(Records for this exercise Opens)

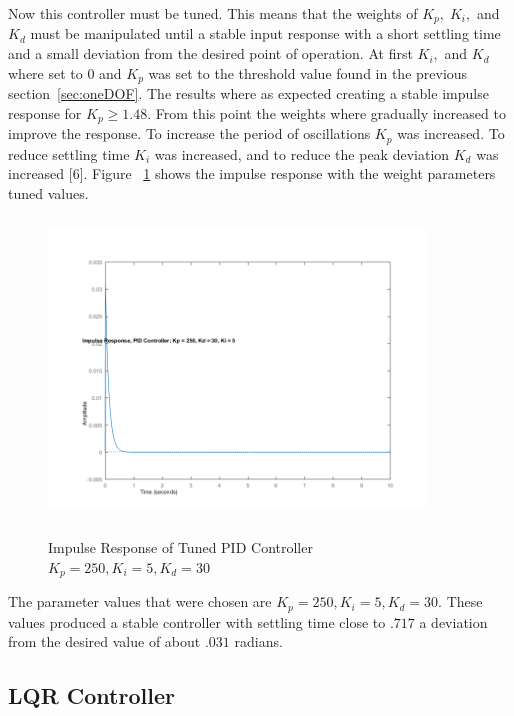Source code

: \documentclass[12pt]{article} %
\begin{document}
Now this controller must be tuned. This means that the weights of $K_p, \; K_i,$ and $K_d$ must be manipulated until a stable input response with a short settling time and a small deviation from the desired point of operation. At first $K_i,$ and $K_d$ where set to 0 and $K_p$ was set to the threshold value found in the previous section~\ref{sec:oneDOF}. The results where as expected creating a stable impulse response for $K_p \geq 1.48$. From this point the weights where gradually increased to improve the response. To increase the period of oscillations $K_p$ was increased. To reduce settling time $K_i$ was increased, and to reduce the peak deviation $K_d$ was increased [6]. Figure ~\ref{fig:impulse_tuned} shows the impulse response with the weight parameters tuned values.
 
\begin{figure}[h] 
\caption{Impulse Response of Tuned PID Controller $K_p = 250, K_i = 5, K_d = 30$}
\includegraphics[height=8cm, width = 10cm]{impulsePID.png}
\label{fig:impulse_tuned}
\centering
\end{figure}
The parameter values that were chosen are $K_p = 250, K_i = 5, K_d = 30$. These values produced a stable controller with settling time close to $.717$ a deviation from the desired value of about $.031$ radians.

\subsection{LQR Controller}
\end{document}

(Records for this exercise Closes)

__Exercise details__.
Output the data above exactly; pictures do not belong in the copy.

__Worked solution__.
Source code

: \documentclass[12pt]{article} %
\begin{document}
Now this controller must be tuned. This means that the weights of $K_p, \; K_i,$ and $K_d$ must be manipulated until a stable input response with a short settling time and a small deviation from the desired point of operation. At first $K_i,$ and $K_d$ where set to 0 and $K_p$ was set to the threshold value found in the previous section~\ref{sec:oneDOF}. The results where as expected creating a stable impulse response for $K_p \geq 1.48$. From this point the weights where gradually increased to improve the response. To increase the period of oscillations $K_p$ was increased. To reduce settling time $K_i$ was increased, and to reduce the peak deviation $K_d$ was increased [6]. Figure ~\ref{fig:impulse_tuned} shows the impulse response with the weight parameters tuned values.
 
\begin{figure}[h] 
\caption{Impulse Response of Tuned PID Controller $K_p = 250, K_i = 5, K_d = 30$}
\includegraphics[height=8cm, width = 10cm]{impulsePID.png}
\label{fig:impulse_tuned}
\centering
\end{figure}
The parameter values that were chosen are $K_p = 250, K_i = 5, K_d = 30$. These values produced a stable controller with settling time close to $.717$ a deviation from the desired value of about $.031$ radians.

\subsection{LQR Controller}
\end{document}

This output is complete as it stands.